When the value of democracy is challenged by fundamentalists and suicide bombers, democratic nations should show that their democracy binds them together. They should share the broadest of common agendas. Trade issues too often cast democracies as adversaries, when the real contentions often lie between corporations. And these issues all too often get framed as "free trade versus virtue" or "us versus them."
Free trade has never ever existed anywhere. Economic interest and governmental favor have been intertwined since the dawn of history. Even today, NAFTA, a "free trade" agreement, features three telephone book-sized tariff schedules, plus three volumes of text and supplements. The economic ideal of free trade, a world without the distortions of tariffs and trade barriers, is just a template, a concept extracted from reality to describe a theoretical ideal.

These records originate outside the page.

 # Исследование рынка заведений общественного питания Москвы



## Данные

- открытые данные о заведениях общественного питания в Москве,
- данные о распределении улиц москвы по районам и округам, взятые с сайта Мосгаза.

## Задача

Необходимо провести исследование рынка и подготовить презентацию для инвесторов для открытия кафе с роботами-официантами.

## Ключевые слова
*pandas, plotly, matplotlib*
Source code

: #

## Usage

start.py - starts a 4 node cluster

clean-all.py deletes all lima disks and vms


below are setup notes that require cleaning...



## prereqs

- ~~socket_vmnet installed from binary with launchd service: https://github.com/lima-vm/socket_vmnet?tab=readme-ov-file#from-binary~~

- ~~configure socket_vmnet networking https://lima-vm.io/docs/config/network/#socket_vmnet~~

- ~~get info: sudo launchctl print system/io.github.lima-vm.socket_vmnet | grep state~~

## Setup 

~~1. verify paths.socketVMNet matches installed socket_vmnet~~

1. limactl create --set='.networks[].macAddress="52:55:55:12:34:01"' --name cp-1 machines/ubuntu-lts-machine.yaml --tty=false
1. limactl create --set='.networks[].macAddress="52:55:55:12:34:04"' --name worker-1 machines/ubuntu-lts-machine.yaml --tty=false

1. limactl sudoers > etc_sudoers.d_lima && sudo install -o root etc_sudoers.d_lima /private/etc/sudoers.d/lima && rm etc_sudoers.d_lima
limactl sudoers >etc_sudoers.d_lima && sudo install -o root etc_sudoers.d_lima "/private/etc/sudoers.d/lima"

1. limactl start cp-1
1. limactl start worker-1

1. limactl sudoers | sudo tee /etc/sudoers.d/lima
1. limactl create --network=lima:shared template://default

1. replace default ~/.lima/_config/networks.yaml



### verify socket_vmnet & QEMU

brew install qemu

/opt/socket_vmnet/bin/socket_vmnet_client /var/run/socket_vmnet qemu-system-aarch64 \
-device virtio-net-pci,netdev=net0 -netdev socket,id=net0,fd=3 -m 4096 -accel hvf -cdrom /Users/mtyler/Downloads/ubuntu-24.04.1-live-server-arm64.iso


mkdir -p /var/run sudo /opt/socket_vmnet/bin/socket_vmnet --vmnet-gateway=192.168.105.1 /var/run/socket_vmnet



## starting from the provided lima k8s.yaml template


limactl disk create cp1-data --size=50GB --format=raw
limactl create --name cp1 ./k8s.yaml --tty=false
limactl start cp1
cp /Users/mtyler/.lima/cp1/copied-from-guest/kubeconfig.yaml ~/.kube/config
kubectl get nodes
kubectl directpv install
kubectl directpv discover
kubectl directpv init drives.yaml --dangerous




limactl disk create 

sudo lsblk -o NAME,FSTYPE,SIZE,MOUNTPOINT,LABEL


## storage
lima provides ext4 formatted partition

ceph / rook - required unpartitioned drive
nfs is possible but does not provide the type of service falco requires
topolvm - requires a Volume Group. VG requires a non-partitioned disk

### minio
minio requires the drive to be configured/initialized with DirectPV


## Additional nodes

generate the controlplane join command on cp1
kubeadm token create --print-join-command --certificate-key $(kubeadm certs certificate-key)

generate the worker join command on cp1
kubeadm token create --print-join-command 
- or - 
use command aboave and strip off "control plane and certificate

As with all such ideals, those who pursue it should do so for the journey and not stake too much on reaching the destination.
Countries pursue trade liberalization by pushing each other to drop restrictions and reduce tariffs. One wonders why a push would be necessary; tariffs and trade barriers are essentially taxes. In economic theory and statistics, they reduce the general welfare of the country imposing them. A trade lawyer once likened trade negotiations to a showdown of two gunmen, each shooting himself in the foot and threatening to keep shooting until the other guy stops.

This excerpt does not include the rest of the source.